The CARMENES search for exoplanets around M dwarfs : Understanding the wavelength dependence of radial velocity measurements

TL;DR

This study analyzes over 8 years of CARMENES data to understand how stellar activity affects radial velocity measurements across different wavelengths, improving exoplanet detection around M dwarfs by mitigating stellar noise.

Contribution

The paper demonstrates that the chromatic index effectively identifies stellar activity effects on RVs, enabling significant noise reduction and enhancing exoplanet detection capabilities.

Findings

17% of stars show strong or moderate CRX-RV correlation

RVs can be improved by up to a factor of 4 after correction

CRX is a powerful tool for mitigating stellar activity in RV measurements

Abstract

Context.

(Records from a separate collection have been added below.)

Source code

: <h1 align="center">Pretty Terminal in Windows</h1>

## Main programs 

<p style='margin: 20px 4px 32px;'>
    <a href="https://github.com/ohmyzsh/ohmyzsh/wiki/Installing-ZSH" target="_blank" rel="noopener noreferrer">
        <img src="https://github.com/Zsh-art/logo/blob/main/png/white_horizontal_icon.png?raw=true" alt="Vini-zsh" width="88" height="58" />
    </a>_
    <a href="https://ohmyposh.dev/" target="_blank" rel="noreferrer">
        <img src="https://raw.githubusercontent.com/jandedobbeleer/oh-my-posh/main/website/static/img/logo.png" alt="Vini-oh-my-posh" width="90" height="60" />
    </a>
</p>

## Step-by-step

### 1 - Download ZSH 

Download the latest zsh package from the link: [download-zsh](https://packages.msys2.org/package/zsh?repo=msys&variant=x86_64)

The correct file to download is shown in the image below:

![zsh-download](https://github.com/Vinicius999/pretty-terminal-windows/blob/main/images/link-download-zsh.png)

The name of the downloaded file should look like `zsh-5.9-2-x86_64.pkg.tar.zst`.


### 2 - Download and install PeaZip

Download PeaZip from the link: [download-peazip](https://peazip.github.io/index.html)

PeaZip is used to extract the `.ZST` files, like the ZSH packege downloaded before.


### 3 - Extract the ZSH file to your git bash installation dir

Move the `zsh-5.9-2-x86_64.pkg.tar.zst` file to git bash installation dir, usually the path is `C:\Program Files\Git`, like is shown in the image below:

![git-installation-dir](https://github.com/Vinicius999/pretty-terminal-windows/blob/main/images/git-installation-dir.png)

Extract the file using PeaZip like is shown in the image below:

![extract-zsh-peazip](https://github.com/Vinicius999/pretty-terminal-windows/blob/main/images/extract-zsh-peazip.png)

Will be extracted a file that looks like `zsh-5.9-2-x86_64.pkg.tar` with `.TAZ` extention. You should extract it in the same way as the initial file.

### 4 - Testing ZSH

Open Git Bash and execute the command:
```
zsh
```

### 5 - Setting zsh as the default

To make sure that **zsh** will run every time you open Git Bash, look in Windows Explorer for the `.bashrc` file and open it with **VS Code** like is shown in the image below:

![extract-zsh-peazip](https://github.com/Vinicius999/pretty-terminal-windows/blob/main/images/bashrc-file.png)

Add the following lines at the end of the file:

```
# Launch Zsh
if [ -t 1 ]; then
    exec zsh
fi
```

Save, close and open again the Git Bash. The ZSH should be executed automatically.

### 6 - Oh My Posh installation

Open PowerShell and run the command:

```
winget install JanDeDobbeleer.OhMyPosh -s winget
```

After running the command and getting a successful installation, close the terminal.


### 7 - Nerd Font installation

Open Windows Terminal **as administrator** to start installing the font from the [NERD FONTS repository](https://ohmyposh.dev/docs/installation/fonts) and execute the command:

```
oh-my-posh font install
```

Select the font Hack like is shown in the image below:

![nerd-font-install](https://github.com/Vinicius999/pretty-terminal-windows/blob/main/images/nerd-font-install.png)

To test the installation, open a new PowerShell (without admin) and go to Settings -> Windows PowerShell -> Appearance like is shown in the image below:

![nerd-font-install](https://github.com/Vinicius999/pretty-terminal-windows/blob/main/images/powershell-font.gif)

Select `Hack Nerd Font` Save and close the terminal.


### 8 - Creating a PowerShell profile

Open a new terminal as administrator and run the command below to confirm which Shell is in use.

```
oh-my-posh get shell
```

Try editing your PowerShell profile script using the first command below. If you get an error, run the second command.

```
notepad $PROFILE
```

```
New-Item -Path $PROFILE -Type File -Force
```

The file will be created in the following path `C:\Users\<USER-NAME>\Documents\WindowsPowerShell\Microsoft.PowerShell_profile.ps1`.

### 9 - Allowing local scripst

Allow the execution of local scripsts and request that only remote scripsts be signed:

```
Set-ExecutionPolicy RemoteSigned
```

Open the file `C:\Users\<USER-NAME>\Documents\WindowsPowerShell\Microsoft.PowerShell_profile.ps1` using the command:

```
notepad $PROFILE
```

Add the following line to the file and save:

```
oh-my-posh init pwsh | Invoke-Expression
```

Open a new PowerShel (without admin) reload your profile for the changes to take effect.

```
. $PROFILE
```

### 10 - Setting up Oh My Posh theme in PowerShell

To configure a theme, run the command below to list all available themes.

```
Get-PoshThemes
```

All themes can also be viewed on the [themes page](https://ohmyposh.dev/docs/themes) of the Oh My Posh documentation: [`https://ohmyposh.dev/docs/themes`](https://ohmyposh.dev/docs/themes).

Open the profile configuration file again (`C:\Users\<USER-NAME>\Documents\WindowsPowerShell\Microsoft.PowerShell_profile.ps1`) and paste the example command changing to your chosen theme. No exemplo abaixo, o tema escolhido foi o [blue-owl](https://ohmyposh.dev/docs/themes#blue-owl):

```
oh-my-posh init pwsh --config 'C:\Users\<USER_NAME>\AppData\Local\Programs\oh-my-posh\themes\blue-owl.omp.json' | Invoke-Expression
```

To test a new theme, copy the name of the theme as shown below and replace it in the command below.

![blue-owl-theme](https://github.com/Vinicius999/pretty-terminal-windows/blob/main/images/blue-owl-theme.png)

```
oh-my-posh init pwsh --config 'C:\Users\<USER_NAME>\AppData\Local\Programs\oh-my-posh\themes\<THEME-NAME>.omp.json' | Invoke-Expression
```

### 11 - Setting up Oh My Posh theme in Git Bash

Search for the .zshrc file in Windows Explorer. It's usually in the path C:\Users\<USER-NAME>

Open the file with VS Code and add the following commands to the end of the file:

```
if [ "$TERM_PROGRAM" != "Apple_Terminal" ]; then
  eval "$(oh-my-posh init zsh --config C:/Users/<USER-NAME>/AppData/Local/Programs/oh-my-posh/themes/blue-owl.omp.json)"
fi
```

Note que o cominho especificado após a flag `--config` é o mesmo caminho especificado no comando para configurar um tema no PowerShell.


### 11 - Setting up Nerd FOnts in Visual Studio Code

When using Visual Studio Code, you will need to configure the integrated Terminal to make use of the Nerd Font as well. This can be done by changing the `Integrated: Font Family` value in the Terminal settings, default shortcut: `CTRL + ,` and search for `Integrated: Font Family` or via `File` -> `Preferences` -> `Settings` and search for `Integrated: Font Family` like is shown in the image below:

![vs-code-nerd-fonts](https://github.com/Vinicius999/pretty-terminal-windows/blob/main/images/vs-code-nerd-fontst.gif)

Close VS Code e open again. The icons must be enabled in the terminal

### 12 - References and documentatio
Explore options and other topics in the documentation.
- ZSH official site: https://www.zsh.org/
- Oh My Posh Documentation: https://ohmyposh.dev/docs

Current exoplanet surveys are focused on detecting small exoplanets orbiting in the liquid-water habitable zones of their host stars. Despite the recent significant advancements in instrumental developments, the current limitation in detecting these exoplanets is the intrinsic variability of the host star itself. Aims. Our aim is to use the full CARMENES guaranteed time observations (GTO) data set spanning more than 8 years of observations of over 350 stars to investigate the wavelength dependence of high-precision radial velocities (RV), as stellar activity features should exhibit a wavelength dependence while the RV variation due to an orbiting planet will be wavelength independent. Methods. We use the chromatic index (CRX) to quantify the slope of the measured RVs as a function of logarithmic wavelength. We investigate the dependence of the CRX in the full CARMENES GTO sample on 24 stellar activity indices in the visible and near-infrared channels of the CARMENES spectrograph and each star's stellar parameters. We also present an updated convective turnover time scaling for the calculation of the stellar Rossby number for M dwarfs. Results. Our results show that approximately 17\% of GTO stars show a strong or a moderate correlation between CRX and RV. We can improve the measured RVs by a factor of up to nearly 4 in rms by subtracting the RV predicted by the CRX-RV correlation from the measured RVs. Mid M dwarfs with moderate rotational velocities, moderate CRX-gradients and quasi-stable activity features have the best rms improvement factors. Conclusions. We conclude that the CRX is a powerful diagnostic in mitigation of stellar activity and the search for low mass rocky planets.